## What you will do
Lines from the one with "但是对于计算机而言的话，<u" through the end of the listing below are to be retyped exactly.

## Records provided
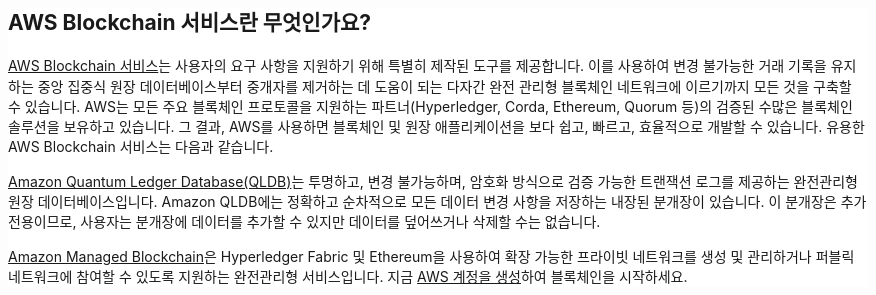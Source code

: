 ## AWS Blockchain 서비스란 무엇인가요?

[AWS Blockchain 서비스](https://aws.amazon.com/blockchain/)는 사용자의 요구 사항을 지원하기 위해 특별히 제작된 도구를 제공합니다. 이를 사용하여 변경 불가능한 거래 기록을 유지하는 중앙 집중식 원장 데이터베이스부터 중개자를 제거하는 데 도움이 되는 다자간 완전 관리형 블록체인 네트워크에 이르기까지 모든 것을 구축할 수 있습니다. AWS는 모든 주요 블록체인 프로토콜을 지원하는 파트너(Hyperledger, Corda, Ethereum, Quorum 등)의 검증된 수많은 블록체인 솔루션을 보유하고 있습니다. 그 결과, AWS를 사용하면 블록체인 및 원장 애플리케이션을 보다 쉽고, 빠르고, 효율적으로 개발할 수 있습니다. 유용한 AWS Blockchain 서비스는 다음과 같습니다.

[Amazon Quantum Ledger Database(QLDB)](https://aws.amazon.com/qldb/)는 투명하고, 변경 불가능하며, 암호화 방식으로 검증 가능한 트랜잭션 로그를 제공하는 완전관리형 원장 데이터베이스입니다. Amazon QLDB에는 정확하고 순차적으로 모든 데이터 변경 사항을 저장하는 내장된 분개장이 있습니다. 이 분개장은 추가 전용이므로, 사용자는 분개장에 데이터를 추가할 수 있지만 데이터를 덮어쓰거나 삭제할 수는 없습니다. 

[Amazon Managed Blockchain](https://aws.amazon.com/managed-blockchain/)은 Hyperledger Fabric 및 Ethereum을 사용하여 확장 가능한 프라이빗 네트워크를 생성 및 관리하거나 퍼블릭 네트워크에 참여할 수 있도록 지원하는 완전관리형 서비스입니다. 지금 [AWS 계정을 생성](https://portal.aws.amazon.com/gp/aws/developer/registration/index.html?nc1=f_ct&src=default)하여 블록체인을 시작하세요.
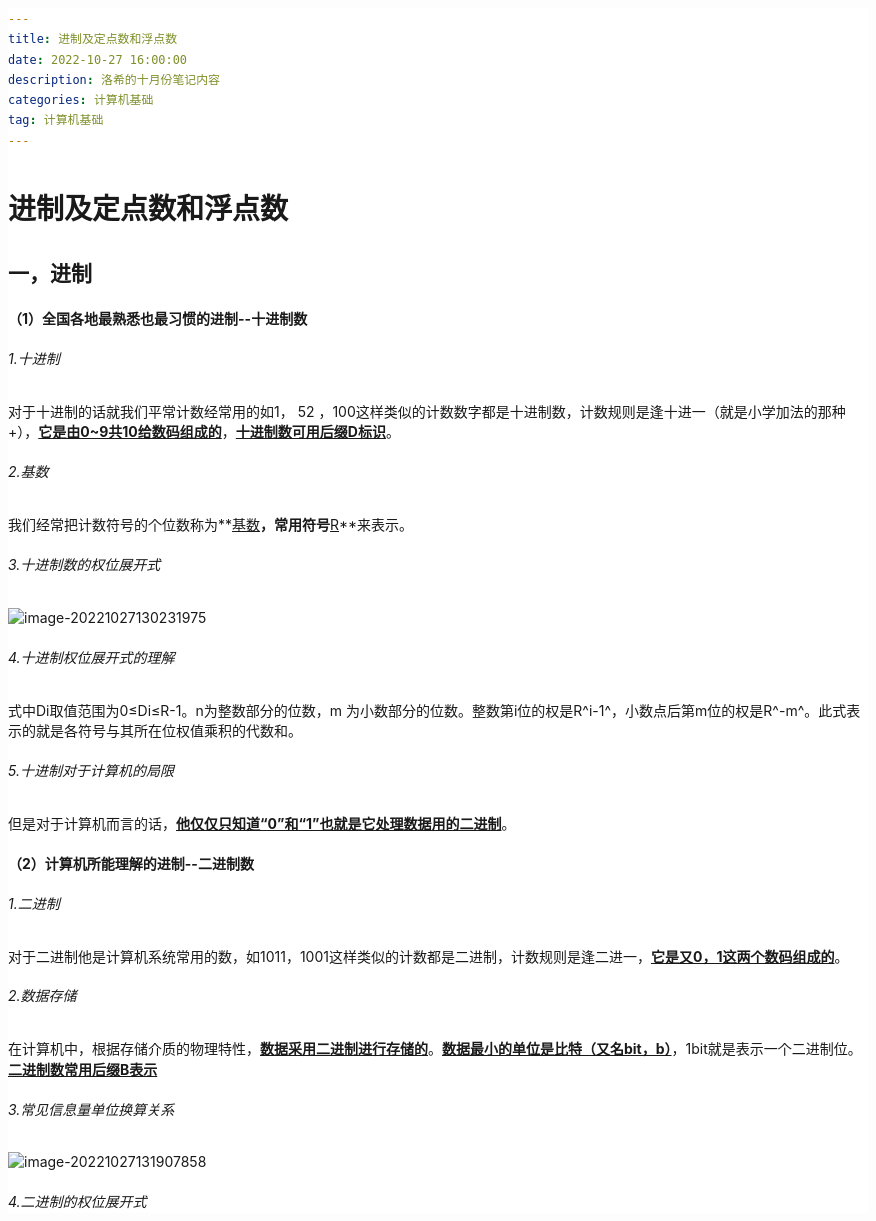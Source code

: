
```yaml
---
title: 进制及定点数和浮点数
date: 2022-10-27 16:00:00
description: 洛希的十月份笔记内容
categories: 计算机基础
tag: 计算机基础
---
```


# 进制及定点数和浮点数

## 一，进制

#### （1）全国各地最熟悉也最习惯的进制--十进制数

###### 1.十进制

对于十进制的话就我们平常计数经常用的如1， 52 ，100这样类似的计数数字都是十进制数，计数规则是逢十进一（就是小学加法的那种+），<u>**它是由0~9共10给数码组成的**</u>，**<u>十进制数可用后缀D标识</u>**。

###### 2.基数

我们经常把计数符号的个位数称为**<u>基数</u>**，常用符号**<u>R</u>**来表示。

###### 3.十进制数的权位展开式

![image-20221027130231975](https://luoxi2334.oss-cn-shanghai.aliyuncs.com/luoxi-picture/image-20221027130231975.png)

###### 4.十进制权位展开式的理解

式中Di取值范围为0≤Di≤R-1。n为整数部分的位数，m 为小数部分的位数。整数第i位的权是R^i-1^，小数点后第m位的权是R^-m^。此式表示的就是各符号与其所在位权值乘积的代数和。

###### 5.十进制对于计算机的局限

但是对于计算机而言的话，<u>**他仅仅只知道“0”和“1”也就是它处理数据用的二进制**</u>。

#### （2）计算机所能理解的进制--二进制数

###### 1.二进制

对于二进制他是计算机系统常用的数，如1011，1001这样类似的计数都是二进制，计数规则是逢二进一，**<u>它是又0，1这两个数码组成的</u>**。

###### 2.数据存储

在计算机中，根据存储介质的物理特性，<u>**数据采用二进制进行存储的**</u>。<u>**数据最小的单位是比特（又名bit，b）**</u>，1bit就是表示一个二进制位。<u>**二进制数常用后缀B表示**</u>

###### 3.常见信息量单位换算关系

![image-20221027131907858](https://luoxi2334.oss-cn-shanghai.aliyuncs.com/luoxi-picture/image-20221027131907858.png)

###### 4.二进制的权位展开式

## Answer space
但是对于计算机而言的话，<u>**他仅仅只知道“0”和“1”也就是它处理数据用的二进制**</u>。

#### （2）计算机所能理解的进制--二进制数

###### 1.二进制

对于二进制他是计算机系统常用的数，如1011，1001这样类似的计数都是二进制，计数规则是逢二进一，**<u>它是又0，1这两个数码组成的</u>**。

###### 2.数据存储

在计算机中，根据存储介质的物理特性，<u>**数据采用二进制进行存储的**</u>。<u>**数据最小的单位是比特（又名bit，b）**</u>，1bit就是表示一个二进制位。<u>**二进制数常用后缀B表示**</u>

###### 3.常见信息量单位换算关系

![image-20221027131907858](https://luoxi2334.oss-cn-shanghai.aliyuncs.com/luoxi-picture/image-20221027131907858.png)

###### 4.二进制的权位展开式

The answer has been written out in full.